**TASK:**
Lines where the string "WenH" appears are to be copied from the entries below.

Top of INPUT MATERIAL

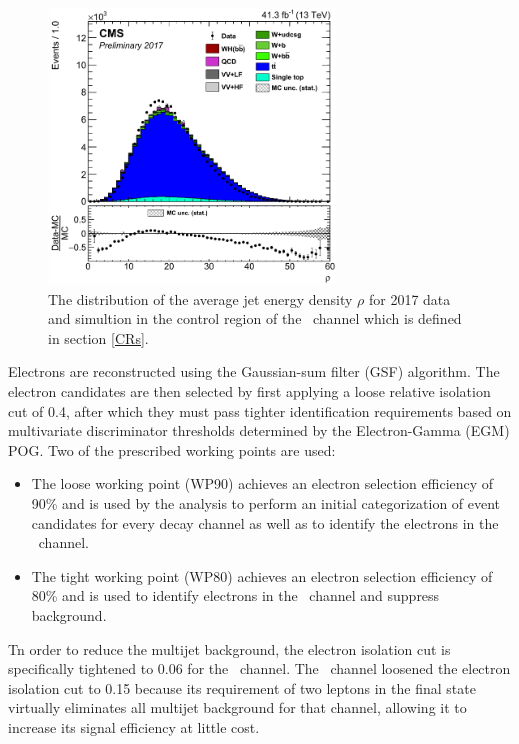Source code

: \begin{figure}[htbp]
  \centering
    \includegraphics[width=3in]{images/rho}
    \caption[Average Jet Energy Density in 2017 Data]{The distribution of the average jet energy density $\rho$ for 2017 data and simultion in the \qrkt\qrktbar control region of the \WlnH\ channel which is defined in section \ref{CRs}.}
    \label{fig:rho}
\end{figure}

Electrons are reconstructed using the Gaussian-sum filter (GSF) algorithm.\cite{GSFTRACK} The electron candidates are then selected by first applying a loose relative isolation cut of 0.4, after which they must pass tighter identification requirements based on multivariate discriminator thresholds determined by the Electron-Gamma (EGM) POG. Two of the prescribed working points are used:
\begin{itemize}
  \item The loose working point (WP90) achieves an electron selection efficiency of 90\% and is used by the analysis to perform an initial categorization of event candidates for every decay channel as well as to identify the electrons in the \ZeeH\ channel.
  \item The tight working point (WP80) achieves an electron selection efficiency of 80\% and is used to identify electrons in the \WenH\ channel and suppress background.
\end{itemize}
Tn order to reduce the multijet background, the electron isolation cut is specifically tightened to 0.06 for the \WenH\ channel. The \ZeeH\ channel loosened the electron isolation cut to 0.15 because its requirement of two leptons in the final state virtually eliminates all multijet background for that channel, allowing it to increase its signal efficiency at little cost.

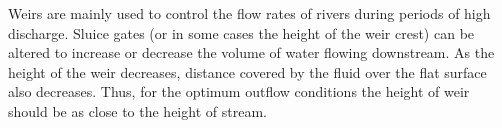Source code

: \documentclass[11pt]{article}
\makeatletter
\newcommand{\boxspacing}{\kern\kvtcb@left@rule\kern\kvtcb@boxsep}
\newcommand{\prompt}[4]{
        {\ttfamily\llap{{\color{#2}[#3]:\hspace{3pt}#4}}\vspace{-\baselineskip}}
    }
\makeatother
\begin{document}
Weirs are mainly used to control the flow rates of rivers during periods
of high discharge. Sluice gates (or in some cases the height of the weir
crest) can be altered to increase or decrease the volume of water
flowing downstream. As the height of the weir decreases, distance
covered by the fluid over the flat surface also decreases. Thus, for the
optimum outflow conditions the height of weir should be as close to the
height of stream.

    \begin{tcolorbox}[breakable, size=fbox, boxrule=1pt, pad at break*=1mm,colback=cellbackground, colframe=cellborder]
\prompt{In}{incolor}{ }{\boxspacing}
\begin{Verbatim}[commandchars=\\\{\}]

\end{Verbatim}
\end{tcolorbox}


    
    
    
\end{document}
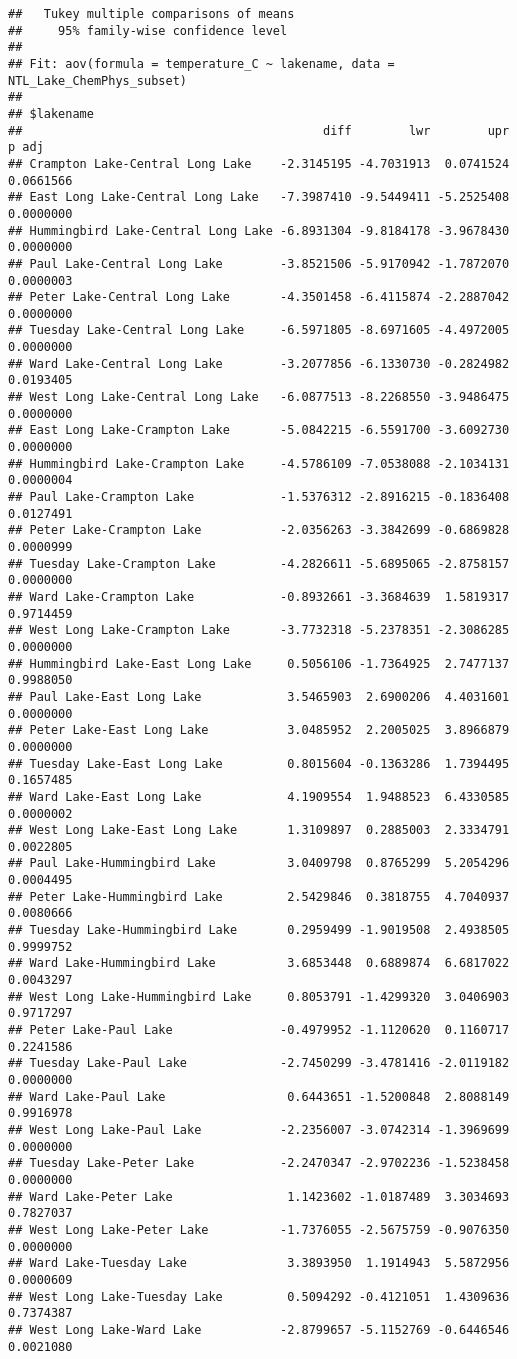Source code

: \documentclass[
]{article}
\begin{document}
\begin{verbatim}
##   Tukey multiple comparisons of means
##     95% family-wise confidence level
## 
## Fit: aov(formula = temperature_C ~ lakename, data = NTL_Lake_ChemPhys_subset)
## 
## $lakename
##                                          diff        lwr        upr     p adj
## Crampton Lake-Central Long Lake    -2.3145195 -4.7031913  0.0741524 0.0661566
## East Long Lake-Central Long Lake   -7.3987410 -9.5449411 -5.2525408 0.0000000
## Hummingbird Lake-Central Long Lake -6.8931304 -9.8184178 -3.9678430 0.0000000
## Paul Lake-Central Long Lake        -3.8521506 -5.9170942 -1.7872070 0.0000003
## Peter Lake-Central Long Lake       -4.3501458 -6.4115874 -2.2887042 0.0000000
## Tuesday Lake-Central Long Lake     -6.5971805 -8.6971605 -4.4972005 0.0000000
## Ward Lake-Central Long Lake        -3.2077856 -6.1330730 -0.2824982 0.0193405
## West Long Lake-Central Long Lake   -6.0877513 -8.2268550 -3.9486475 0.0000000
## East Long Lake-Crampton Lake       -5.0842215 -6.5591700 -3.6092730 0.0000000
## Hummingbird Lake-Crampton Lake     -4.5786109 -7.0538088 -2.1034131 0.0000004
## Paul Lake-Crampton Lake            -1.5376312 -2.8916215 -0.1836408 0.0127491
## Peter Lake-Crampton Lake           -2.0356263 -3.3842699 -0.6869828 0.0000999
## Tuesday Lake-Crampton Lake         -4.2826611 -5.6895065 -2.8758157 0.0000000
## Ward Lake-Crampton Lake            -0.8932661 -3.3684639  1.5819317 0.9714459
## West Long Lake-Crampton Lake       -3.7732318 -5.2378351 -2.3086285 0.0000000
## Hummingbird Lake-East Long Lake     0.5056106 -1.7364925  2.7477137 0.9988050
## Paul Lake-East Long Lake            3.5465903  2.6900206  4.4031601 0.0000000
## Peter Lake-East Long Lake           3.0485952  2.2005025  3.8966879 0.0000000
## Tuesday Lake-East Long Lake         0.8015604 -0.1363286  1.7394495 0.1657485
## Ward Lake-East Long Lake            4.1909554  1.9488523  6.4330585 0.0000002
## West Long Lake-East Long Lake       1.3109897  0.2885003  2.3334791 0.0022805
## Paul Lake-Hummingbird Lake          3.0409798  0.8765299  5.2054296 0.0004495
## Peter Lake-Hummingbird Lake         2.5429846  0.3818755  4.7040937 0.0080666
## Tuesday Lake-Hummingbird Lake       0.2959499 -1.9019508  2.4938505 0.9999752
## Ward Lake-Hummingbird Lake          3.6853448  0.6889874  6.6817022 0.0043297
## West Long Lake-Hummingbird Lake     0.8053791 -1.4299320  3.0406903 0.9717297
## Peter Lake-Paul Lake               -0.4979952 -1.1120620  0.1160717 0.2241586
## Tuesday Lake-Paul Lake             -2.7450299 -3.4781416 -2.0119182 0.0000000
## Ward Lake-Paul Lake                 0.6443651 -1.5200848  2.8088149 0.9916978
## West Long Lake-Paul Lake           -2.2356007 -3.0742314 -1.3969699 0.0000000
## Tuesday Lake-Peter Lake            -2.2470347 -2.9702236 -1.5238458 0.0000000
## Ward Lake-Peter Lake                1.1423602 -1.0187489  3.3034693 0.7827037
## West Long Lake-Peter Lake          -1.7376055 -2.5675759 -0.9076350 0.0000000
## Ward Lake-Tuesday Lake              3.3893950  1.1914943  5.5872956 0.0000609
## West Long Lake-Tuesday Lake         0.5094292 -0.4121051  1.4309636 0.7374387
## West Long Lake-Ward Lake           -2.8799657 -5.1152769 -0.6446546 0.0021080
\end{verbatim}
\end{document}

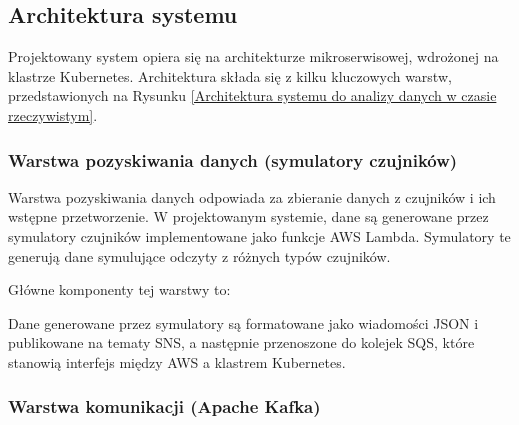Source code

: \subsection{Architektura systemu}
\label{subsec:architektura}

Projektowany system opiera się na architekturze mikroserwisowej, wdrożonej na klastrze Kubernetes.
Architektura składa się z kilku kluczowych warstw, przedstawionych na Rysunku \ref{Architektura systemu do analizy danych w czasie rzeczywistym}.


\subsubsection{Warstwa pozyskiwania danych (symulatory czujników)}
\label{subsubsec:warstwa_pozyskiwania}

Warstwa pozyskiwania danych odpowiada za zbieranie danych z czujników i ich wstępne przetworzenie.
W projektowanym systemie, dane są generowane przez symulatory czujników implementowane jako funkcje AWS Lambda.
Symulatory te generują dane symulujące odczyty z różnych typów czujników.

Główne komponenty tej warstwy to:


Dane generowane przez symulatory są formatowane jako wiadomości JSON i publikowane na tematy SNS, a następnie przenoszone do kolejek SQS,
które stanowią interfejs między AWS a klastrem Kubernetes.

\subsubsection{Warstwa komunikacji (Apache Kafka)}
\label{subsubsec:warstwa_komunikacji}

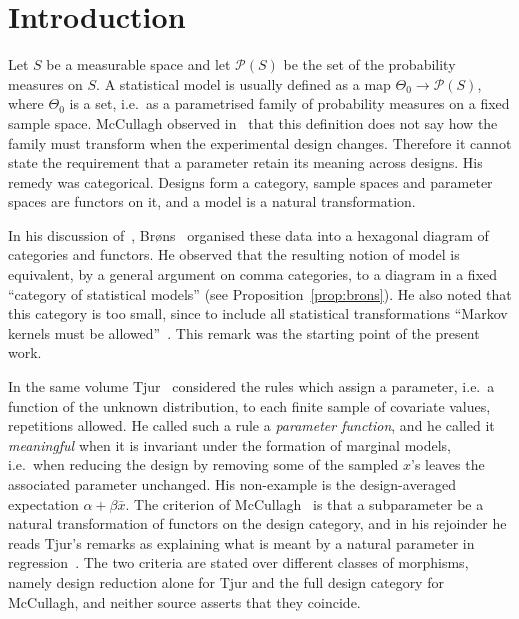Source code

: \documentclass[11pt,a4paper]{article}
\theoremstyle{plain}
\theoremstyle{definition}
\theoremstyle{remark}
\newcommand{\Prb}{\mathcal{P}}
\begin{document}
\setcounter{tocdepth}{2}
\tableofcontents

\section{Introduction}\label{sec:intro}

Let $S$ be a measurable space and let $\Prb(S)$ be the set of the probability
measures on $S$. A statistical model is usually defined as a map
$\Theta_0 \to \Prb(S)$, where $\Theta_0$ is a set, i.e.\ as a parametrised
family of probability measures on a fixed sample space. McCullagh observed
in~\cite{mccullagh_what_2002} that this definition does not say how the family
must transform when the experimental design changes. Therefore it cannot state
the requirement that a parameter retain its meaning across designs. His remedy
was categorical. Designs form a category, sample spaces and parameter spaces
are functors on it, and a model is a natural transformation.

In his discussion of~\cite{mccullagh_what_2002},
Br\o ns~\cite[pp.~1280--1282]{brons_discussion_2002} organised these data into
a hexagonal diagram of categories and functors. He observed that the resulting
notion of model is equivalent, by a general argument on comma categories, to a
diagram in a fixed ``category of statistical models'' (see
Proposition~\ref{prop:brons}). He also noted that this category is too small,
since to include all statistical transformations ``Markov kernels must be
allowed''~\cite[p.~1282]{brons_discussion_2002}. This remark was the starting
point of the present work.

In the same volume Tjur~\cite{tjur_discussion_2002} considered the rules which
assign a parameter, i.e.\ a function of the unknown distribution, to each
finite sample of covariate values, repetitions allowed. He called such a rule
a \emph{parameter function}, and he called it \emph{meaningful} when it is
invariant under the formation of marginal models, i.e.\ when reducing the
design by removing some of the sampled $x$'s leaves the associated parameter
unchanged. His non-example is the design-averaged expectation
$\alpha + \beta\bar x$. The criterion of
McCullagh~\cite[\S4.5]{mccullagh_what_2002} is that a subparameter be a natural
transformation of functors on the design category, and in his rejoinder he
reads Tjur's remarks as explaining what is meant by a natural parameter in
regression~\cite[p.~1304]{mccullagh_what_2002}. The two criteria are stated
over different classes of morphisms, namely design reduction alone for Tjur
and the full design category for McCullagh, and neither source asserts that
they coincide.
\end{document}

Bottom of INPUT MATERIAL

**RESPONSE:**
  \item The tight working point (WP80) achieves an electron selection efficiency of 80\% and is used to identify electrons in the \WenH\ channel and suppress background.
Tn order to reduce the multijet background, the electron isolation cut is specifically tightened to 0.06 for the \WenH\ channel. The \ZeeH\ channel loosened the electron isolation cut to 0.15 because its requirement of two leptons in the final state virtually eliminates all multijet background for that channel, allowing it to increase its signal efficiency at little cost.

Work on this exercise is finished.